▸ ASSIGNMENT:
Restate the following entries exactly. Keep the pictures out.

▸ LISTED ENTRIES:
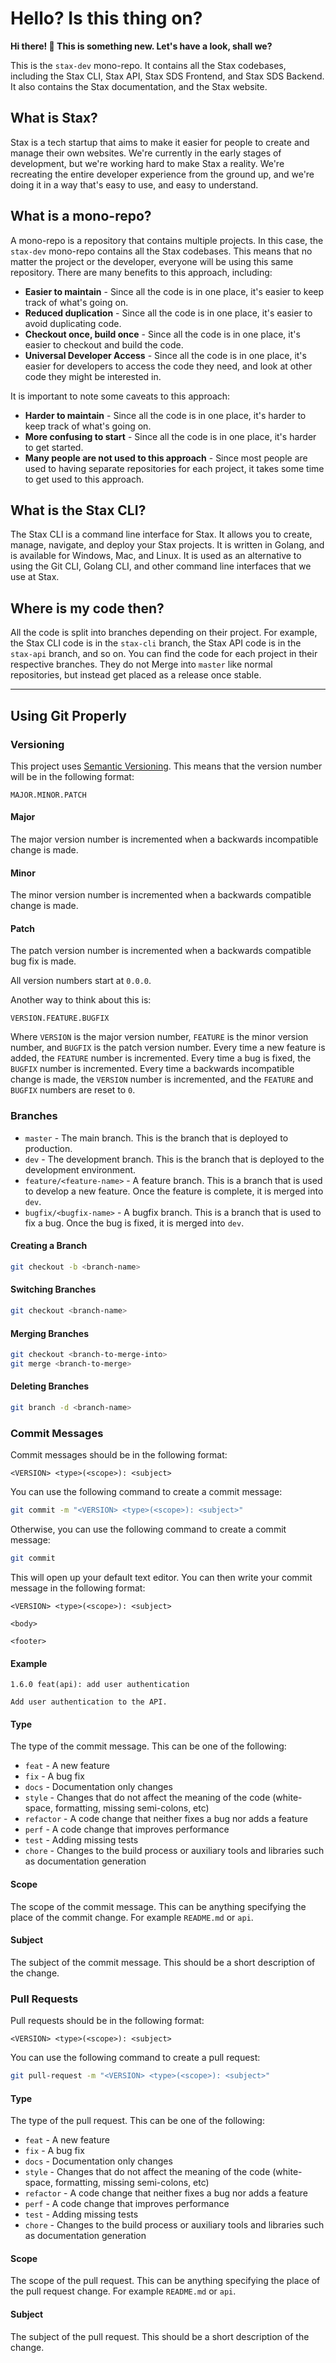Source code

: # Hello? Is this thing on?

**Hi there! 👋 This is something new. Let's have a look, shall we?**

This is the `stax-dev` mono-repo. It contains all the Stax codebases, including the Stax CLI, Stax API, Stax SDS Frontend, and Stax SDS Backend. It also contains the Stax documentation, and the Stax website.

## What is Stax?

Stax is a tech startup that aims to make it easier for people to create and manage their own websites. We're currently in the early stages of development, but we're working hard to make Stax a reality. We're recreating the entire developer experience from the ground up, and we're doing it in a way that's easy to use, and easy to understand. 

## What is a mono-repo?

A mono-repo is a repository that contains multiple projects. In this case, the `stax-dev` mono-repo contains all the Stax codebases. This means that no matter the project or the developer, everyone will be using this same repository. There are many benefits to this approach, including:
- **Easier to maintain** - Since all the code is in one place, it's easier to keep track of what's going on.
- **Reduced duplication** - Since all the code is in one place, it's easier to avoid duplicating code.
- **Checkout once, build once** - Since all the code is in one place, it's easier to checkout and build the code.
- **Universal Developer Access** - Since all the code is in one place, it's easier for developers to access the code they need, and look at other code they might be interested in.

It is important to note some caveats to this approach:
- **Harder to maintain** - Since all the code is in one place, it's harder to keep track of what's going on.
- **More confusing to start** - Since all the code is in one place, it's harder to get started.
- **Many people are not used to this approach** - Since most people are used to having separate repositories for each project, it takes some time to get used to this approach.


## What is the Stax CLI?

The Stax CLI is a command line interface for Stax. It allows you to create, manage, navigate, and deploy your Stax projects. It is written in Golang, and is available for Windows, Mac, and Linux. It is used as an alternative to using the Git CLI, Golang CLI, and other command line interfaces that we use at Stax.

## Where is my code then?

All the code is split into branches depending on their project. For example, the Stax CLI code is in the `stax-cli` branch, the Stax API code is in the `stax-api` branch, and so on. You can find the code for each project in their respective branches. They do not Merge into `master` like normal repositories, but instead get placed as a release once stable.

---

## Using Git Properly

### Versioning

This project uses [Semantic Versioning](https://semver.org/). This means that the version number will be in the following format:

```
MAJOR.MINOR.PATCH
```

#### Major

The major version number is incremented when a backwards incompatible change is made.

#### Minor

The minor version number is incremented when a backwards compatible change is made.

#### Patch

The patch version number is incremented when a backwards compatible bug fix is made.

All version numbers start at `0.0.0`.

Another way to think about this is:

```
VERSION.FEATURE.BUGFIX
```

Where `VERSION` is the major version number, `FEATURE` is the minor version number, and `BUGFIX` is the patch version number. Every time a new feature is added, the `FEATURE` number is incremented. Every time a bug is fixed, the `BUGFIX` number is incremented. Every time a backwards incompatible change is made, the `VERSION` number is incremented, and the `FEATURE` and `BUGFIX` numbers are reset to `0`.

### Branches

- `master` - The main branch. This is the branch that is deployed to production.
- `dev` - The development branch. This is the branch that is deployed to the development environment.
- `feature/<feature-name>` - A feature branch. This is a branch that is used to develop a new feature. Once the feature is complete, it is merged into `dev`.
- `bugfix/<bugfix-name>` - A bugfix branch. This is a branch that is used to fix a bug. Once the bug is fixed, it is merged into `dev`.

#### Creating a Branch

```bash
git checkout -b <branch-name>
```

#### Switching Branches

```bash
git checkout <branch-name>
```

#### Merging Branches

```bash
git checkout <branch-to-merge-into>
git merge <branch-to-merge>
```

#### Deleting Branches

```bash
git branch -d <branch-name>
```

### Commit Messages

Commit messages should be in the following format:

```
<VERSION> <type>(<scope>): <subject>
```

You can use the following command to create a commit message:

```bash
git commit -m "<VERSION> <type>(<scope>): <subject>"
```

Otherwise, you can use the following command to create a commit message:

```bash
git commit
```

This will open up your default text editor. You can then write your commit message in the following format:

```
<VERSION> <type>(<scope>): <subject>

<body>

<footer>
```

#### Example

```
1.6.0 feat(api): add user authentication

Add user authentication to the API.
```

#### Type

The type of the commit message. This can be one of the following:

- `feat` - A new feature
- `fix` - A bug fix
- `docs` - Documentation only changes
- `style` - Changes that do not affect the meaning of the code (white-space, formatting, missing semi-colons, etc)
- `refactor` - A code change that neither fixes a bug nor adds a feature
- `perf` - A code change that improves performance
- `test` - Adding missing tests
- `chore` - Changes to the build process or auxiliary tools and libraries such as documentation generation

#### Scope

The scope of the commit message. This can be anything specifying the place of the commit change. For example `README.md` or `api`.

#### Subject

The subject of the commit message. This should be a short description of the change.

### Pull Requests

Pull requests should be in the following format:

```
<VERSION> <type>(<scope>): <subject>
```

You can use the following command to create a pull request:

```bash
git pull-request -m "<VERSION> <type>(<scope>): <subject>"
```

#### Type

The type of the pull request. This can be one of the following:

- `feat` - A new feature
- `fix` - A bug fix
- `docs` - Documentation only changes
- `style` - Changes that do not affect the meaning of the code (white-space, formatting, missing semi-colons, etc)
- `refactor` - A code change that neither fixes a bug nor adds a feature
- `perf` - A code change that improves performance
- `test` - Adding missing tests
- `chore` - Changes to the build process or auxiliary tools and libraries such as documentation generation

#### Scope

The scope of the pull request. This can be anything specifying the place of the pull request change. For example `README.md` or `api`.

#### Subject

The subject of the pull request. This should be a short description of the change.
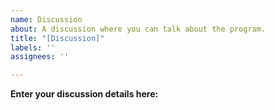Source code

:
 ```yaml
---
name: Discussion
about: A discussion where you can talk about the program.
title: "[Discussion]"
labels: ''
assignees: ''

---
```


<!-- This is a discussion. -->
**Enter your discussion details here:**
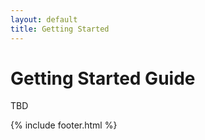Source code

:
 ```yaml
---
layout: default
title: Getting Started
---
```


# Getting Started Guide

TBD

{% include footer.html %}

▸ WRITTEN RESPONSE:
Source code

: # Hello? Is this thing on?

**Hi there! 👋 This is something new. Let's have a look, shall we?**

This is the `stax-dev` mono-repo. It contains all the Stax codebases, including the Stax CLI, Stax API, Stax SDS Frontend, and Stax SDS Backend. It also contains the Stax documentation, and the Stax website.

## What is Stax?

Stax is a tech startup that aims to make it easier for people to create and manage their own websites. We're currently in the early stages of development, but we're working hard to make Stax a reality. We're recreating the entire developer experience from the ground up, and we're doing it in a way that's easy to use, and easy to understand. 

## What is a mono-repo?

A mono-repo is a repository that contains multiple projects. In this case, the `stax-dev` mono-repo contains all the Stax codebases. This means that no matter the project or the developer, everyone will be using this same repository. There are many benefits to this approach, including:
- **Easier to maintain** - Since all the code is in one place, it's easier to keep track of what's going on.
- **Reduced duplication** - Since all the code is in one place, it's easier to avoid duplicating code.
- **Checkout once, build once** - Since all the code is in one place, it's easier to checkout and build the code.
- **Universal Developer Access** - Since all the code is in one place, it's easier for developers to access the code they need, and look at other code they might be interested in.

It is important to note some caveats to this approach:
- **Harder to maintain** - Since all the code is in one place, it's harder to keep track of what's going on.
- **More confusing to start** - Since all the code is in one place, it's harder to get started.
- **Many people are not used to this approach** - Since most people are used to having separate repositories for each project, it takes some time to get used to this approach.


## What is the Stax CLI?

The Stax CLI is a command line interface for Stax. It allows you to create, manage, navigate, and deploy your Stax projects. It is written in Golang, and is available for Windows, Mac, and Linux. It is used as an alternative to using the Git CLI, Golang CLI, and other command line interfaces that we use at Stax.

## Where is my code then?

All the code is split into branches depending on their project. For example, the Stax CLI code is in the `stax-cli` branch, the Stax API code is in the `stax-api` branch, and so on. You can find the code for each project in their respective branches. They do not Merge into `master` like normal repositories, but instead get placed as a release once stable.

---

## Using Git Properly

### Versioning

This project uses [Semantic Versioning](https://semver.org/). This means that the version number will be in the following format:

```
MAJOR.MINOR.PATCH
```

#### Major

The major version number is incremented when a backwards incompatible change is made.

#### Minor

The minor version number is incremented when a backwards compatible change is made.

#### Patch

The patch version number is incremented when a backwards compatible bug fix is made.

All version numbers start at `0.0.0`.

Another way to think about this is:

```
VERSION.FEATURE.BUGFIX
```

Where `VERSION` is the major version number, `FEATURE` is the minor version number, and `BUGFIX` is the patch version number. Every time a new feature is added, the `FEATURE` number is incremented. Every time a bug is fixed, the `BUGFIX` number is incremented. Every time a backwards incompatible change is made, the `VERSION` number is incremented, and the `FEATURE` and `BUGFIX` numbers are reset to `0`.

### Branches

- `master` - The main branch. This is the branch that is deployed to production.
- `dev` - The development branch. This is the branch that is deployed to the development environment.
- `feature/<feature-name>` - A feature branch. This is a branch that is used to develop a new feature. Once the feature is complete, it is merged into `dev`.
- `bugfix/<bugfix-name>` - A bugfix branch. This is a branch that is used to fix a bug. Once the bug is fixed, it is merged into `dev`.

#### Creating a Branch

```bash
git checkout -b <branch-name>
```

#### Switching Branches

```bash
git checkout <branch-name>
```

#### Merging Branches

```bash
git checkout <branch-to-merge-into>
git merge <branch-to-merge>
```

#### Deleting Branches

```bash
git branch -d <branch-name>
```

### Commit Messages

Commit messages should be in the following format:

```
<VERSION> <type>(<scope>): <subject>
```

You can use the following command to create a commit message:

```bash
git commit -m "<VERSION> <type>(<scope>): <subject>"
```

Otherwise, you can use the following command to create a commit message:

```bash
git commit
```

This will open up your default text editor. You can then write your commit message in the following format:

```
<VERSION> <type>(<scope>): <subject>

<body>

<footer>
```

#### Example

```
1.6.0 feat(api): add user authentication

Add user authentication to the API.
```

#### Type

The type of the commit message. This can be one of the following:

- `feat` - A new feature
- `fix` - A bug fix
- `docs` - Documentation only changes
- `style` - Changes that do not affect the meaning of the code (white-space, formatting, missing semi-colons, etc)
- `refactor` - A code change that neither fixes a bug nor adds a feature
- `perf` - A code change that improves performance
- `test` - Adding missing tests
- `chore` - Changes to the build process or auxiliary tools and libraries such as documentation generation

#### Scope

The scope of the commit message. This can be anything specifying the place of the commit change. For example `README.md` or `api`.

#### Subject

The subject of the commit message. This should be a short description of the change.

### Pull Requests

Pull requests should be in the following format:

```
<VERSION> <type>(<scope>): <subject>
```

You can use the following command to create a pull request:

```bash
git pull-request -m "<VERSION> <type>(<scope>): <subject>"
```

#### Type

The type of the pull request. This can be one of the following:

- `feat` - A new feature
- `fix` - A bug fix
- `docs` - Documentation only changes
- `style` - Changes that do not affect the meaning of the code (white-space, formatting, missing semi-colons, etc)
- `refactor` - A code change that neither fixes a bug nor adds a feature
- `perf` - A code change that improves performance
- `test` - Adding missing tests
- `chore` - Changes to the build process or auxiliary tools and libraries such as documentation generation

#### Scope

The scope of the pull request. This can be anything specifying the place of the pull request change. For example `README.md` or `api`.

#### Subject

The subject of the pull request. This should be a short description of the change.
Source code

:
 ```yaml
---
name: Discussion
about: A discussion where you can talk about the program.
title: "[Discussion]"
labels: ''
assignees: ''

---
```


<!-- This is a discussion. -->
**Enter your discussion details here:**
Source code

:
 ```yaml
---
layout: default
title: Getting Started
---
```


# Getting Started Guide

TBD

{% include footer.html %}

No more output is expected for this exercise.